Si je me permets d’écrire sur le sujet, ça ne part pas de rien. Je me questionne activement, depuis longtemps, face aux disparités que notre société connait. Sans m’arrêter au constat que tout le monde peut faire, à savoir qu’il existe un grand écart de pouvoir d’achat, ou de pouvoir tout court, entre les plus riches et les plus pauvres d’entre nous, mon expérience personnelle m’a amené à étudier plus particulièrement les dynamiques psychologiques en jeu.
Un premier point requiert notre vigilance face à l’émergence « éventuelle » d’une dérive totalitaire généralisée.

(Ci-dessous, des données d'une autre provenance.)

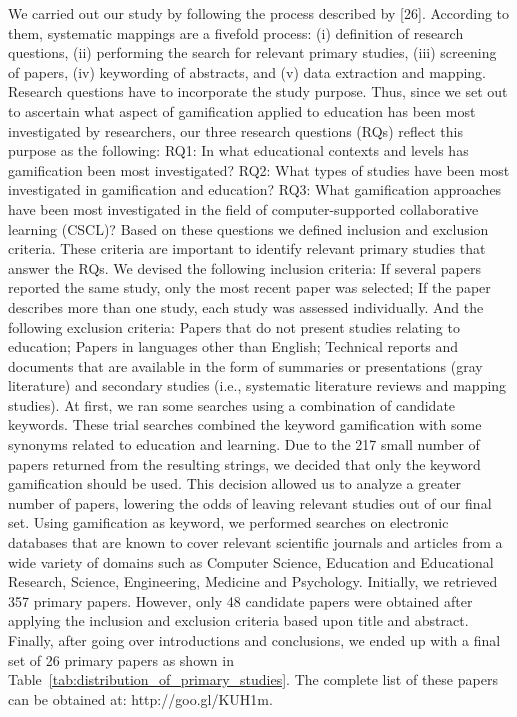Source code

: We carried out our study by following the process described by
[26]. According to them, systematic mappings are a fivefold
process: (i) definition of research questions, (ii) performing the
search for relevant primary studies, (iii) screening of papers, (iv)
keywording of abstracts, and (v) data extraction and mapping.
Research questions have to incorporate the study purpose. Thus,
since we set out to ascertain what aspect of gamification applied to
education has been most investigated by researchers, our three
research questions (RQs) reflect this purpose as the following:
RQ1: In what educational contexts and levels has gamification been
most investigated?
RQ2: What types of studies have been most investigated in
gamification and education?
RQ3: What gamification approaches have been most investigated
in the field of computer-supported collaborative learning (CSCL)?
Based on these questions we defined inclusion and exclusion
criteria. These criteria are important to identify relevant primary
studies that answer the RQs. We devised the following inclusion
criteria:
 If several papers reported the same study, only the most recent
paper was selected;
 If the paper describes more than one study, each study was
assessed individually.
And the following exclusion criteria:
 Papers that do not present studies relating to education;
 Papers in languages other than English;
 Technical reports and documents that are available in the form of
summaries or presentations (gray literature) and secondary
studies (i.e., systematic literature reviews and mapping studies).
At first, we ran some searches using a combination of candidate
keywords. These trial searches combined the keyword gamification
with some synonyms related to education and learning. Due to the
217
small number of papers returned from the resulting strings, we
decided that only the keyword gamification should be used.
This decision allowed us to analyze a greater number of papers,
lowering the odds of leaving relevant studies out of our final set.
Using gamification as keyword, we performed searches on
electronic databases that are known to cover relevant scientific
journals and articles from a wide variety of domains such as
Computer Science, Education and Educational Research, Science,
Engineering, Medicine and Psychology. Initially, we retrieved 357
primary papers. However, only 48 candidate papers were obtained
after applying the inclusion and exclusion criteria based upon title
and abstract. Finally, after going over introductions and
conclusions, we ended up with a final set of 26 primary papers as
shown in Table~\ref{tab:distribution_of_primary_studies}. The complete list of these papers can be obtained
at: http://goo.gl/KUH1m.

Ne soyons pas dupes du fait qu’un revenu de base universel accordé par l’Etat est une arme redoutable pour imposer, par exemple, un régime de crédit social à la chinoise. Ce revenu de base sera-t-il toujours totalement inconditionnel, quelle que soit la position de chacun face aux grandes questions de société ? Question cruciale ! Il sera si simple de faire chanter ceux qui ne rentrent pas dans le moule. Il sera si simple de désigner comme mauvais citoyens ceux d’entre nous qui « n’écoutent pas le clairon qui sonne », comme dirait Brassens, et de les priver de ce revenu. Conservons cette vigilance, tout simplement.
Outre ce point, je suis surpris de n’avoir pas encore trouvé d’avertissement en provenance d’observateurs aguerris à propos des dynamiques psychologiques humaines. J’ai souvent lu ou entendu qu’un revenu de base universel « permettrait à chacun de pouvoir diminuer son temps de travail, augmenter son temps de loisir, se consacrer à des activités choisies, s’éduquer, se cultiver, se déstresser face au manque ». C’est un bel idéal, mais c’est aussi bien mal connaitre les énergies en jeu.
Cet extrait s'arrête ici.